··· INPUT FOR THIS TASK

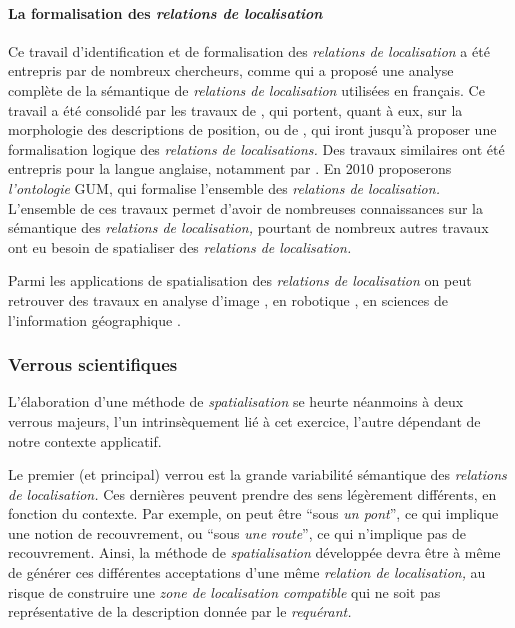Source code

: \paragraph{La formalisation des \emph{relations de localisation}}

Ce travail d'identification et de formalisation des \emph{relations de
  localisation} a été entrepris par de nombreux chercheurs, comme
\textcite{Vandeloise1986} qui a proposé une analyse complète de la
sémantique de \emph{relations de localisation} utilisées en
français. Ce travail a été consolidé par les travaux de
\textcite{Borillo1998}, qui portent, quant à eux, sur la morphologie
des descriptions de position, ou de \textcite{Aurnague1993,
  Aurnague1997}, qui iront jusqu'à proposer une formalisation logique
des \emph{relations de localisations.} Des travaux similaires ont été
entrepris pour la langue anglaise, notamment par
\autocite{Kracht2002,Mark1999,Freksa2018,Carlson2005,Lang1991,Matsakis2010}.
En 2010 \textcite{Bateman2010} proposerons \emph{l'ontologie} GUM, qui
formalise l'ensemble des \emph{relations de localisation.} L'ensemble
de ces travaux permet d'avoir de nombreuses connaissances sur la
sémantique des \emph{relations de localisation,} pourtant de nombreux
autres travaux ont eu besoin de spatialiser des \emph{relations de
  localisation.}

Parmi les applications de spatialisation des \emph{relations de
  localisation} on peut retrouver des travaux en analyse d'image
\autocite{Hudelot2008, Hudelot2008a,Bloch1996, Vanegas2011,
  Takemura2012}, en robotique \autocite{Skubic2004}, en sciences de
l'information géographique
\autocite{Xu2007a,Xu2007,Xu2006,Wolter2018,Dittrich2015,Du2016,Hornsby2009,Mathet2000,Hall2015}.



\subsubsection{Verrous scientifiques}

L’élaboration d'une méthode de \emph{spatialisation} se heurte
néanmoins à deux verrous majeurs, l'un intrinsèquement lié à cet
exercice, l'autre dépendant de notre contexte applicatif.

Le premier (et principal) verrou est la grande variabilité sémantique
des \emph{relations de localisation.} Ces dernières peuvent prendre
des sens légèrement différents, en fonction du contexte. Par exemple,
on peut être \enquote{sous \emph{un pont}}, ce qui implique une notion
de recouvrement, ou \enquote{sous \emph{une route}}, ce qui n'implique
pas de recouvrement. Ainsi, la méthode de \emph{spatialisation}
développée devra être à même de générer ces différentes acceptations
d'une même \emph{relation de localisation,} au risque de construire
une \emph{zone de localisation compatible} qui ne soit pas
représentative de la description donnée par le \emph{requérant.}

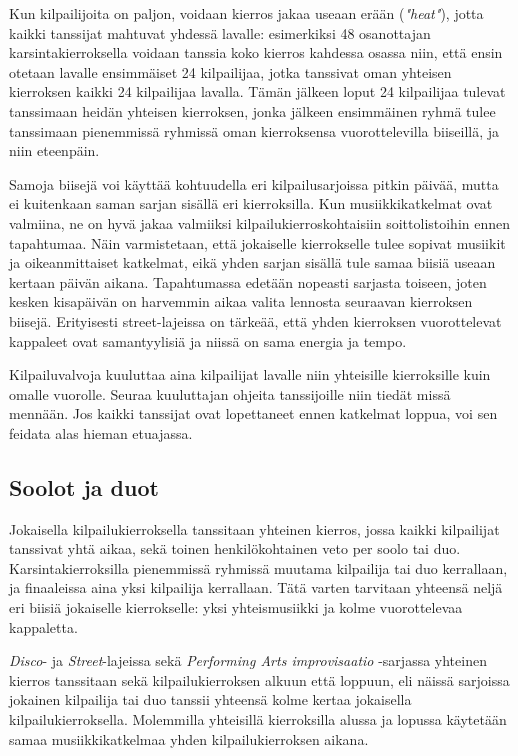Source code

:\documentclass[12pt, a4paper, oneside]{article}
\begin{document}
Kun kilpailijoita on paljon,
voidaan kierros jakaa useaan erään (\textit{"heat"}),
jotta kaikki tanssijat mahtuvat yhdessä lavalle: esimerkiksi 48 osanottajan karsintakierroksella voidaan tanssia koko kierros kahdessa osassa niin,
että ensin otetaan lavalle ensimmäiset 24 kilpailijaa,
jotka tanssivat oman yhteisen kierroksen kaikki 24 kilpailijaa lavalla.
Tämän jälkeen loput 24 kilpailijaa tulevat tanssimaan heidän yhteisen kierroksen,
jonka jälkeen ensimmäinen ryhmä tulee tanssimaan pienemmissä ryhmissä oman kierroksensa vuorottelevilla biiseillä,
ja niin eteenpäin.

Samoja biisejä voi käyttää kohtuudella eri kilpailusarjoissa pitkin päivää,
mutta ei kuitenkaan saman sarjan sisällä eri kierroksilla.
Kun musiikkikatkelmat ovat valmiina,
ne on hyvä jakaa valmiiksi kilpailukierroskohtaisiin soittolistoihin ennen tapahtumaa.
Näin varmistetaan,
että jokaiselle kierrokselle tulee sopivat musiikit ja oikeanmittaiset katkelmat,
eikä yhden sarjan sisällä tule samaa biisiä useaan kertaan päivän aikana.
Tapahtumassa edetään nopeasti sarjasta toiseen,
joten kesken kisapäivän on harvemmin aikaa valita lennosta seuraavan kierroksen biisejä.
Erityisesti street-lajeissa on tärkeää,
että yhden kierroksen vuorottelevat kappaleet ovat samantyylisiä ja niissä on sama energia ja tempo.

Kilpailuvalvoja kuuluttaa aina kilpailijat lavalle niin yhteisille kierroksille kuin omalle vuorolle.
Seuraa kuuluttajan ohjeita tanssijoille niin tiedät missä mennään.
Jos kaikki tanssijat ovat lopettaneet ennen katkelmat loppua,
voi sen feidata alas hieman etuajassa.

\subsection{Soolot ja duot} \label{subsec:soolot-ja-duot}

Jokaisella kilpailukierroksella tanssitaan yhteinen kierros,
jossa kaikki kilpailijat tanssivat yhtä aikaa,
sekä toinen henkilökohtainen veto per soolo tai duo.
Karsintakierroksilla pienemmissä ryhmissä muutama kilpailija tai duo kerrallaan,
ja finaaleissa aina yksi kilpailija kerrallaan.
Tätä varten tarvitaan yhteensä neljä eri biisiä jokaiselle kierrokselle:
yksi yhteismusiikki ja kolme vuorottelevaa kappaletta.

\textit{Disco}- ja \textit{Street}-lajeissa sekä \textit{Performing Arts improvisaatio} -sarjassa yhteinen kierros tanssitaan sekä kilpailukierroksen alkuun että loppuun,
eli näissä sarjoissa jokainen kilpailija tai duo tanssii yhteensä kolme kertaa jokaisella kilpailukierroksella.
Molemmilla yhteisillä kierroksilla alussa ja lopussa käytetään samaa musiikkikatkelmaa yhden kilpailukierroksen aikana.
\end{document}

······

● TASK REQUIREMENTS
Your copy should hold each line above exactly and no pictures at all.

● WRITTEN ANSWER
Source code

: \paragraph{La formalisation des \emph{relations de localisation}}

Ce travail d'identification et de formalisation des \emph{relations de
  localisation} a été entrepris par de nombreux chercheurs, comme
\textcite{Vandeloise1986} qui a proposé une analyse complète de la
sémantique de \emph{relations de localisation} utilisées en
français. Ce travail a été consolidé par les travaux de
\textcite{Borillo1998}, qui portent, quant à eux, sur la morphologie
des descriptions de position, ou de \textcite{Aurnague1993,
  Aurnague1997}, qui iront jusqu'à proposer une formalisation logique
des \emph{relations de localisations.} Des travaux similaires ont été
entrepris pour la langue anglaise, notamment par
\autocite{Kracht2002,Mark1999,Freksa2018,Carlson2005,Lang1991,Matsakis2010}.
En 2010 \textcite{Bateman2010} proposerons \emph{l'ontologie} GUM, qui
formalise l'ensemble des \emph{relations de localisation.} L'ensemble
de ces travaux permet d'avoir de nombreuses connaissances sur la
sémantique des \emph{relations de localisation,} pourtant de nombreux
autres travaux ont eu besoin de spatialiser des \emph{relations de
  localisation.}

Parmi les applications de spatialisation des \emph{relations de
  localisation} on peut retrouver des travaux en analyse d'image
\autocite{Hudelot2008, Hudelot2008a,Bloch1996, Vanegas2011,
  Takemura2012}, en robotique \autocite{Skubic2004}, en sciences de
l'information géographique
\autocite{Xu2007a,Xu2007,Xu2006,Wolter2018,Dittrich2015,Du2016,Hornsby2009,Mathet2000,Hall2015}.



\subsubsection{Verrous scientifiques}

L’élaboration d'une méthode de \emph{spatialisation} se heurte
néanmoins à deux verrous majeurs, l'un intrinsèquement lié à cet
exercice, l'autre dépendant de notre contexte applicatif.

Le premier (et principal) verrou est la grande variabilité sémantique
des \emph{relations de localisation.} Ces dernières peuvent prendre
des sens légèrement différents, en fonction du contexte. Par exemple,
on peut être \enquote{sous \emph{un pont}}, ce qui implique une notion
de recouvrement, ou \enquote{sous \emph{une route}}, ce qui n'implique
pas de recouvrement. Ainsi, la méthode de \emph{spatialisation}
développée devra être à même de générer ces différentes acceptations
d'une même \emph{relation de localisation,} au risque de construire
une \emph{zone de localisation compatible} qui ne soit pas
représentative de la description donnée par le \emph{requérant.}

Source code

:\documentclass[12pt, a4paper, oneside]{article}
\begin{document}
Kun kilpailijoita on paljon,
voidaan kierros jakaa useaan erään (\textit{"heat"}),
jotta kaikki tanssijat mahtuvat yhdessä lavalle: esimerkiksi 48 osanottajan karsintakierroksella voidaan tanssia koko kierros kahdessa osassa niin,
että ensin otetaan lavalle ensimmäiset 24 kilpailijaa,
jotka tanssivat oman yhteisen kierroksen kaikki 24 kilpailijaa lavalla.
Tämän jälkeen loput 24 kilpailijaa tulevat tanssimaan heidän yhteisen kierroksen,
jonka jälkeen ensimmäinen ryhmä tulee tanssimaan pienemmissä ryhmissä oman kierroksensa vuorottelevilla biiseillä,
ja niin eteenpäin.

Samoja biisejä voi käyttää kohtuudella eri kilpailusarjoissa pitkin päivää,
mutta ei kuitenkaan saman sarjan sisällä eri kierroksilla.
Kun musiikkikatkelmat ovat valmiina,
ne on hyvä jakaa valmiiksi kilpailukierroskohtaisiin soittolistoihin ennen tapahtumaa.
Näin varmistetaan,
että jokaiselle kierrokselle tulee sopivat musiikit ja oikeanmittaiset katkelmat,
eikä yhden sarjan sisällä tule samaa biisiä useaan kertaan päivän aikana.
Tapahtumassa edetään nopeasti sarjasta toiseen,
joten kesken kisapäivän on harvemmin aikaa valita lennosta seuraavan kierroksen biisejä.
Erityisesti street-lajeissa on tärkeää,
että yhden kierroksen vuorottelevat kappaleet ovat samantyylisiä ja niissä on sama energia ja tempo.

Kilpailuvalvoja kuuluttaa aina kilpailijat lavalle niin yhteisille kierroksille kuin omalle vuorolle.
Seuraa kuuluttajan ohjeita tanssijoille niin tiedät missä mennään.
Jos kaikki tanssijat ovat lopettaneet ennen katkelmat loppua,
voi sen feidata alas hieman etuajassa.

\subsection{Soolot ja duot} \label{subsec:soolot-ja-duot}

Jokaisella kilpailukierroksella tanssitaan yhteinen kierros,
jossa kaikki kilpailijat tanssivat yhtä aikaa,
sekä toinen henkilökohtainen veto per soolo tai duo.
Karsintakierroksilla pienemmissä ryhmissä muutama kilpailija tai duo kerrallaan,
ja finaaleissa aina yksi kilpailija kerrallaan.
Tätä varten tarvitaan yhteensä neljä eri biisiä jokaiselle kierrokselle:
yksi yhteismusiikki ja kolme vuorottelevaa kappaletta.

\textit{Disco}- ja \textit{Street}-lajeissa sekä \textit{Performing Arts improvisaatio} -sarjassa yhteinen kierros tanssitaan sekä kilpailukierroksen alkuun että loppuun,
eli näissä sarjoissa jokainen kilpailija tai duo tanssii yhteensä kolme kertaa jokaisella kilpailukierroksella.
Molemmilla yhteisillä kierroksilla alussa ja lopussa käytetään samaa musiikkikatkelmaa yhden kilpailukierroksen aikana.
\end{document}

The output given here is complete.